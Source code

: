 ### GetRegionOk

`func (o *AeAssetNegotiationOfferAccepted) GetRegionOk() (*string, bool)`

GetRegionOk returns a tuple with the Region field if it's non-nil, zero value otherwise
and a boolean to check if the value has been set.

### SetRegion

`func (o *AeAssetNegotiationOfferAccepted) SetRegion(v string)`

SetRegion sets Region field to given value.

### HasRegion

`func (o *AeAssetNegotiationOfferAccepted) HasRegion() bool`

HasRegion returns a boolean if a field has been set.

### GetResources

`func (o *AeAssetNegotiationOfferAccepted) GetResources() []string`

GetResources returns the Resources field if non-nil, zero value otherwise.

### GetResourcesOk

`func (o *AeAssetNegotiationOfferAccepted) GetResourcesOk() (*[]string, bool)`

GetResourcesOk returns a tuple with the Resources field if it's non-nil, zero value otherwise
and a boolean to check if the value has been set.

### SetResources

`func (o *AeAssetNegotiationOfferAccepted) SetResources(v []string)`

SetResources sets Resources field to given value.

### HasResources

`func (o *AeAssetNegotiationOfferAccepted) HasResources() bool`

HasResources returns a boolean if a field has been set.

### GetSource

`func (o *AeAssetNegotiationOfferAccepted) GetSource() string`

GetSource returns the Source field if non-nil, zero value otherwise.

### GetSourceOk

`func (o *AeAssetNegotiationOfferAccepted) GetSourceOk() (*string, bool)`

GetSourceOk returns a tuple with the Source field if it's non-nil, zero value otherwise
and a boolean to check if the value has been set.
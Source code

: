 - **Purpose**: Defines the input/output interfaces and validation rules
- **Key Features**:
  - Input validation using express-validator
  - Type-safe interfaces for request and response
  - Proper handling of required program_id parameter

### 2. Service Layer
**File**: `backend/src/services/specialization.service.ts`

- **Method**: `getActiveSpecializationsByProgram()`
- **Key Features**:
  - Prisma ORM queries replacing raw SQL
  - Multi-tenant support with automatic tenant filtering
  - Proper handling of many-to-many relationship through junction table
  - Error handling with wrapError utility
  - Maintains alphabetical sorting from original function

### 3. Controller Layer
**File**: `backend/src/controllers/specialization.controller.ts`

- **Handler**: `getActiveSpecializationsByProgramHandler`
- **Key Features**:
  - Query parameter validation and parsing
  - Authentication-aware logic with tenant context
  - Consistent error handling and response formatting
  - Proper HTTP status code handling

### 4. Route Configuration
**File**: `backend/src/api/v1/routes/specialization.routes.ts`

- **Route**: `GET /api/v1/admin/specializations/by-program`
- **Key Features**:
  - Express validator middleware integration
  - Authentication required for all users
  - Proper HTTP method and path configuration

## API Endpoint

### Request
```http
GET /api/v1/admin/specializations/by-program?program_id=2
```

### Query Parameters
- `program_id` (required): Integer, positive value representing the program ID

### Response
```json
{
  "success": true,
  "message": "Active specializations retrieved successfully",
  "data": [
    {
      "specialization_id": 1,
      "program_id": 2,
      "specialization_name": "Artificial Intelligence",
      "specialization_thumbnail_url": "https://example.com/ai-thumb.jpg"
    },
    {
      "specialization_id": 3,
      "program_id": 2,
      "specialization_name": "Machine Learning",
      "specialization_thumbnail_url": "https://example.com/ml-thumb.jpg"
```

Requirement:
The expected output is exactly the lines of the listing above between the line holding "### 2. Service Layer" and the line holding "- Query parameter validation and parsing", inclusive.

Answer space:
### 2. Service Layer
**File**: `backend/src/services/specialization.service.ts`

- **Method**: `getActiveSpecializationsByProgram()`
- **Key Features**:
  - Prisma ORM queries replacing raw SQL
  - Multi-tenant support with automatic tenant filtering
  - Proper handling of many-to-many relationship through junction table
  - Error handling with wrapError utility
  - Maintains alphabetical sorting from original function

### 3. Controller Layer
**File**: `backend/src/controllers/specialization.controller.ts`

- **Handler**: `getActiveSpecializationsByProgramHandler`
- **Key Features**:
  - Query parameter validation and parsing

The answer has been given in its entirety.